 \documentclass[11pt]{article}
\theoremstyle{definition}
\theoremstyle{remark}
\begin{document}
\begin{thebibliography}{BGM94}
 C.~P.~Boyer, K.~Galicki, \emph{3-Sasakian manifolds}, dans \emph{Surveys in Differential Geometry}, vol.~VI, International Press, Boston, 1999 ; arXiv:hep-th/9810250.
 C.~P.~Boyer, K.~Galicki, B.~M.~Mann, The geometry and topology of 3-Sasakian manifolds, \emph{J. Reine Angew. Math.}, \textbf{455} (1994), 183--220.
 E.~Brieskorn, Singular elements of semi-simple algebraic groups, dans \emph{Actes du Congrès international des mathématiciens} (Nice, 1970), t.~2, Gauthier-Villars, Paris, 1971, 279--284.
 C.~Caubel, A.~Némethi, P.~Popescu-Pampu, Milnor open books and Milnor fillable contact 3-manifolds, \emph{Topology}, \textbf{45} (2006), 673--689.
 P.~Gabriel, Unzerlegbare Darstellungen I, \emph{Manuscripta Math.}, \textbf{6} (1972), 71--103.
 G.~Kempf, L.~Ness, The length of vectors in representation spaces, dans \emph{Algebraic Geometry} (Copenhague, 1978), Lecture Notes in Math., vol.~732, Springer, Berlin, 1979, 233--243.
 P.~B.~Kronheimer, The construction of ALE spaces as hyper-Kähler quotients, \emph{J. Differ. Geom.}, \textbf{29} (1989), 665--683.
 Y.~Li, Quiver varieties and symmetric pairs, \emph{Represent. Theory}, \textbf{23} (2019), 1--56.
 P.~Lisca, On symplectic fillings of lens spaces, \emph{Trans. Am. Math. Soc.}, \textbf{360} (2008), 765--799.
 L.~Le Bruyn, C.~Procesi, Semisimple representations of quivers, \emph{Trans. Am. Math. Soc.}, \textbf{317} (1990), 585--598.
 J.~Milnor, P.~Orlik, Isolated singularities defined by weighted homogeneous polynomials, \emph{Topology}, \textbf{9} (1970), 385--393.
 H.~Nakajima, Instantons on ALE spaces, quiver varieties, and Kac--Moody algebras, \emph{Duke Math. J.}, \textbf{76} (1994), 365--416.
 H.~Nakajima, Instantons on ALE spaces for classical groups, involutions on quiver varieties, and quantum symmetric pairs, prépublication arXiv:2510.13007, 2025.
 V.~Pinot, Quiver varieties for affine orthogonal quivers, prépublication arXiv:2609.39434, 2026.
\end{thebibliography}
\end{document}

..........

All lines from the beginning of the material above through the one with "G.~Kempf, L.~Ness, The" need to be returned exactly; please return those and only those.

 \documentclass[11pt]{article}
\theoremstyle{definition}
\theoremstyle{remark}
\begin{document}
\begin{thebibliography}{BGM94}
 C.~P.~Boyer, K.~Galicki, \emph{3-Sasakian manifolds}, dans \emph{Surveys in Differential Geometry}, vol.~VI, International Press, Boston, 1999 ; arXiv:hep-th/9810250.
 C.~P.~Boyer, K.~Galicki, B.~M.~Mann, The geometry and topology of 3-Sasakian manifolds, \emph{J. Reine Angew. Math.}, \textbf{455} (1994), 183--220.
 E.~Brieskorn, Singular elements of semi-simple algebraic groups, dans \emph{Actes du Congrès international des mathématiciens} (Nice, 1970), t.~2, Gauthier-Villars, Paris, 1971, 279--284.
 C.~Caubel, A.~Némethi, P.~Popescu-Pampu, Milnor open books and Milnor fillable contact 3-manifolds, \emph{Topology}, \textbf{45} (2006), 673--689.
 P.~Gabriel, Unzerlegbare Darstellungen I, \emph{Manuscripta Math.}, \textbf{6} (1972), 71--103.
 G.~Kempf, L.~Ness, The length of vectors in representation spaces, dans \emph{Algebraic Geometry} (Copenhague, 1978), Lecture Notes in Math., vol.~732, Springer, Berlin, 1979, 233--243.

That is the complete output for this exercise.